- _Task instructions_
Skip the pictures. Copy all the rest of the records down exactly.

- _Dataset content_
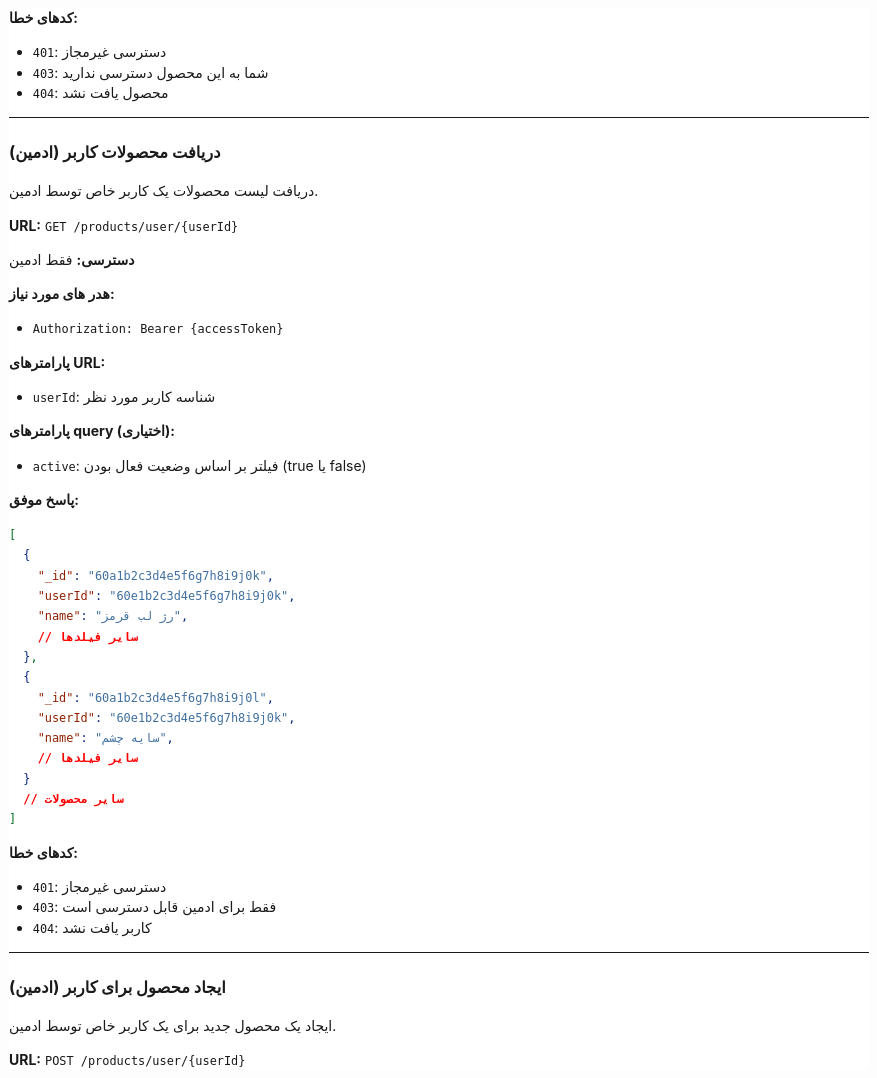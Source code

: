 **کدهای خطا:**
- `401`: دسترسی غیرمجاز
- `403`: شما به این محصول دسترسی ندارید
- `404`: محصول یافت نشد

---

### دریافت محصولات کاربر (ادمین)

دریافت لیست محصولات یک کاربر خاص توسط ادمین.

**URL:** `GET /products/user/{userId}`

**دسترسی:** فقط ادمین

**هدر های مورد نیاز:**
- `Authorization: Bearer {accessToken}`

**پارامترهای URL:**
- `userId`: شناسه کاربر مورد نظر

**پارامترهای query (اختیاری):**
- `active`: فیلتر بر اساس وضعیت فعال بودن (true یا false)

**پاسخ موفق:**

```json
[
  {
    "_id": "60a1b2c3d4e5f6g7h8i9j0k",
    "userId": "60e1b2c3d4e5f6g7h8i9j0k",
    "name": "رژ لب قرمز",
    // سایر فیلدها
  },
  {
    "_id": "60a1b2c3d4e5f6g7h8i9j0l",
    "userId": "60e1b2c3d4e5f6g7h8i9j0k",
    "name": "سایه چشم",
    // سایر فیلدها
  }
  // سایر محصولات
]
```

**کدهای خطا:**
- `401`: دسترسی غیرمجاز
- `403`: فقط برای ادمین قابل دسترسی است
- `404`: کاربر یافت نشد

---

### ایجاد محصول برای کاربر (ادمین)

ایجاد یک محصول جدید برای یک کاربر خاص توسط ادمین.

**URL:** `POST /products/user/{userId}`
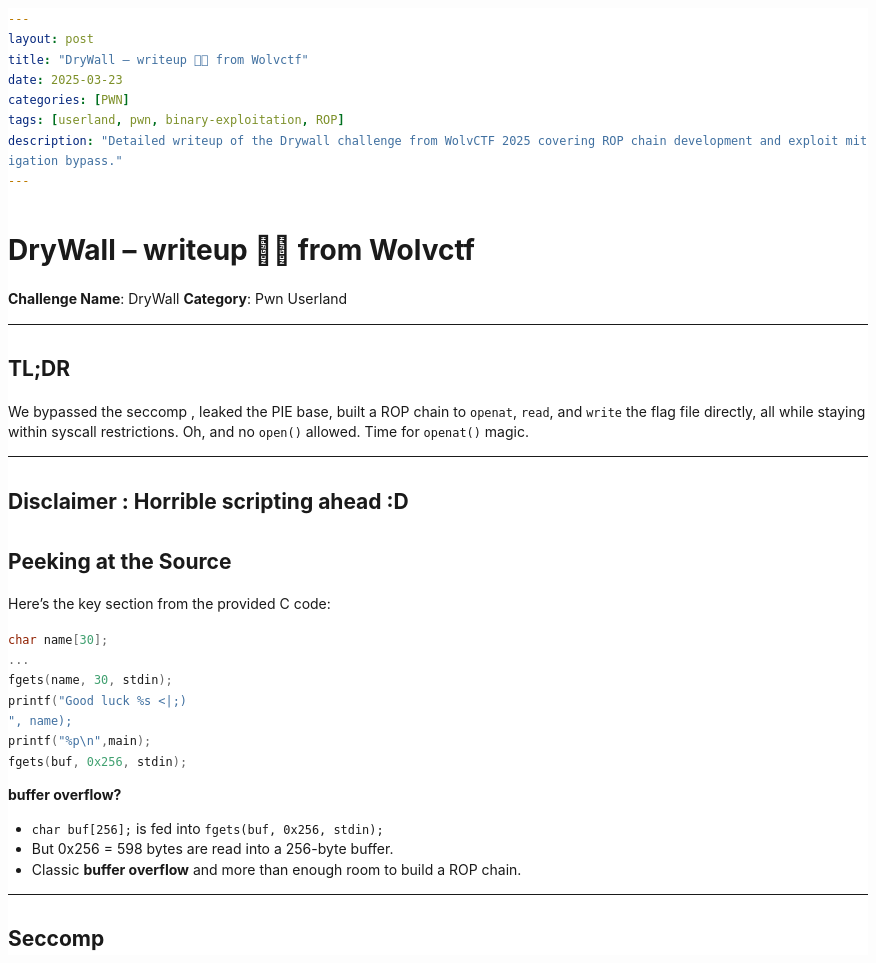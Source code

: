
 ```yaml
---
layout: post
title: "DryWall – writeup 🧱🔨 from Wolvctf"
date: 2025-03-23
categories: [PWN]
tags: [userland, pwn, binary-exploitation, ROP]
description: "Detailed writeup of the Drywall challenge from WolvCTF 2025 covering ROP chain development and exploit mitigation bypass."
---
```


# DryWall – writeup 🧱🔨 from Wolvctf

**Challenge Name**: DryWall
**Category**: Pwn Userland

---

## TL;DR
We bypassed the seccomp , leaked the PIE base, built a ROP chain to `openat`, `read`, and `write` the flag file directly, all while staying within syscall restrictions. Oh, and no `open()` allowed. Time for `openat()` magic.

---
## Disclaimer : Horrible scripting ahead :D

## Peeking at the Source

Here’s the key section from the provided C code:

```c
char name[30];
...
fgets(name, 30, stdin);
printf("Good luck %s <|;)
", name);
printf("%p\n",main);
fgets(buf, 0x256, stdin);
```

**buffer overflow?**

- `char buf[256];` is fed into `fgets(buf, 0x256, stdin);`  
- But 0x256 = 598 bytes are read into a 256-byte buffer. 
- Classic **buffer overflow** and more than enough room to build a ROP chain.

---

## Seccomp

- _Answer for the task_
Source code

: **کدهای خطا:**
- `401`: دسترسی غیرمجاز
- `403`: شما به این محصول دسترسی ندارید
- `404`: محصول یافت نشد

---

### دریافت محصولات کاربر (ادمین)

دریافت لیست محصولات یک کاربر خاص توسط ادمین.

**URL:** `GET /products/user/{userId}`

**دسترسی:** فقط ادمین

**هدر های مورد نیاز:**
- `Authorization: Bearer {accessToken}`

**پارامترهای URL:**
- `userId`: شناسه کاربر مورد نظر

**پارامترهای query (اختیاری):**
- `active`: فیلتر بر اساس وضعیت فعال بودن (true یا false)

**پاسخ موفق:**

```json
[
  {
    "_id": "60a1b2c3d4e5f6g7h8i9j0k",
    "userId": "60e1b2c3d4e5f6g7h8i9j0k",
    "name": "رژ لب قرمز",
    // سایر فیلدها
  },
  {
    "_id": "60a1b2c3d4e5f6g7h8i9j0l",
    "userId": "60e1b2c3d4e5f6g7h8i9j0k",
    "name": "سایه چشم",
    // سایر فیلدها
  }
  // سایر محصولات
]
```

**کدهای خطا:**
- `401`: دسترسی غیرمجاز
- `403`: فقط برای ادمین قابل دسترسی است
- `404`: کاربر یافت نشد

---

### ایجاد محصول برای کاربر (ادمین)

ایجاد یک محصول جدید برای یک کاربر خاص توسط ادمین.

**URL:** `POST /products/user/{userId}`
Source code

:
 ```yaml
---
layout: post
title: "DryWall – writeup 🧱🔨 from Wolvctf"
date: 2025-03-23
categories: [PWN]
tags: [userland, pwn, binary-exploitation, ROP]
description: "Detailed writeup of the Drywall challenge from WolvCTF 2025 covering ROP chain development and exploit mitigation bypass."
---
```


# DryWall – writeup 🧱🔨 from Wolvctf

**Challenge Name**: DryWall
**Category**: Pwn Userland

---

## TL;DR
We bypassed the seccomp , leaked the PIE base, built a ROP chain to `openat`, `read`, and `write` the flag file directly, all while staying within syscall restrictions. Oh, and no `open()` allowed. Time for `openat()` magic.

---
## Disclaimer : Horrible scripting ahead :D

## Peeking at the Source

Here’s the key section from the provided C code:

```c
char name[30];
...
fgets(name, 30, stdin);
printf("Good luck %s <|;)
", name);
printf("%p\n",main);
fgets(buf, 0x256, stdin);
```

**buffer overflow?**

- `char buf[256];` is fed into `fgets(buf, 0x256, stdin);`  
- But 0x256 = 598 bytes are read into a 256-byte buffer. 
- Classic **buffer overflow** and more than enough room to build a ROP chain.

---

## Seccomp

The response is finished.